* _Records provided_:
"""
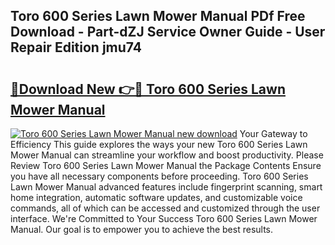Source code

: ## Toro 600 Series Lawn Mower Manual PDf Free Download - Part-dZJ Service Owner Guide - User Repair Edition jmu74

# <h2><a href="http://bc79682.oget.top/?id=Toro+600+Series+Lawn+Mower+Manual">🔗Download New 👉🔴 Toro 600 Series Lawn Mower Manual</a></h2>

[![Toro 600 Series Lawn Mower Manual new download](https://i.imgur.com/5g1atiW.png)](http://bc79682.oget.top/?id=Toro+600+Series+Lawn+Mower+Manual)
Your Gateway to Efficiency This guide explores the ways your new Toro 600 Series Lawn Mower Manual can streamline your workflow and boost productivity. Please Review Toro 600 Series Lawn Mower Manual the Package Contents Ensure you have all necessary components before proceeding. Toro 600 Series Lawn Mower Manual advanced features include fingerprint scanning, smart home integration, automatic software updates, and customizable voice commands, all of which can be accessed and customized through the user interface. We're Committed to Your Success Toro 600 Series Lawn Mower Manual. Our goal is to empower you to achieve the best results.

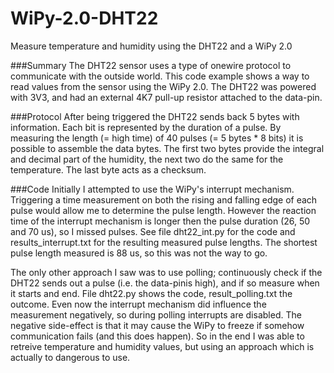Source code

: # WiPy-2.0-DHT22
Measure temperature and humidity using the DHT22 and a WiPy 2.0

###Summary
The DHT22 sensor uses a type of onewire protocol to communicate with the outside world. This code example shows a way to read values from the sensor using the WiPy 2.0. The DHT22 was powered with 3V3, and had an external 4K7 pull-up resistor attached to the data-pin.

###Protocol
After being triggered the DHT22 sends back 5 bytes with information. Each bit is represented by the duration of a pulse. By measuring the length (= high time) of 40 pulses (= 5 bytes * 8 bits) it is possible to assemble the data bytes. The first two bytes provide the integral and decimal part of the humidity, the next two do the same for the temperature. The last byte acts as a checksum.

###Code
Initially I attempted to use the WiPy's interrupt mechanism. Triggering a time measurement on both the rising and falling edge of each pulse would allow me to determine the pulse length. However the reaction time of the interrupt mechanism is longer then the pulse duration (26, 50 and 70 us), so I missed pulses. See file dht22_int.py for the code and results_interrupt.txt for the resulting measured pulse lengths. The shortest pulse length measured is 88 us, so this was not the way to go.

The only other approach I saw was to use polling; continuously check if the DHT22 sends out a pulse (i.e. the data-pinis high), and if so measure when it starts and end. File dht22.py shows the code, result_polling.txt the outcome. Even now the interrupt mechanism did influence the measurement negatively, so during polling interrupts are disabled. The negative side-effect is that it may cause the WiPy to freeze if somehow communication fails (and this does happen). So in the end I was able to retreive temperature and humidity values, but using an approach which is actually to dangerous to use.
"""
Note each line of the entries that has "humidity" in it, and copy those lines.

Measure temperature and humidity using the DHT22 and a WiPy 2.0
After being triggered the DHT22 sends back 5 bytes with information. Each bit is represented by the duration of a pulse. By measuring the length (= high time) of 40 pulses (= 5 bytes * 8 bits) it is possible to assemble the data bytes. The first two bytes provide the integral and decimal part of the humidity, the next two do the same for the temperature. The last byte acts as a checksum.
The only other approach I saw was to use polling; continuously check if the DHT22 sends out a pulse (i.e. the data-pinis high), and if so measure when it starts and end. File dht22.py shows the code, result_polling.txt the outcome. Even now the interrupt mechanism did influence the measurement negatively, so during polling interrupts are disabled. The negative side-effect is that it may cause the WiPy to freeze if somehow communication fails (and this does happen). So in the end I was able to retreive temperature and humidity values, but using an approach which is actually to dangerous to use.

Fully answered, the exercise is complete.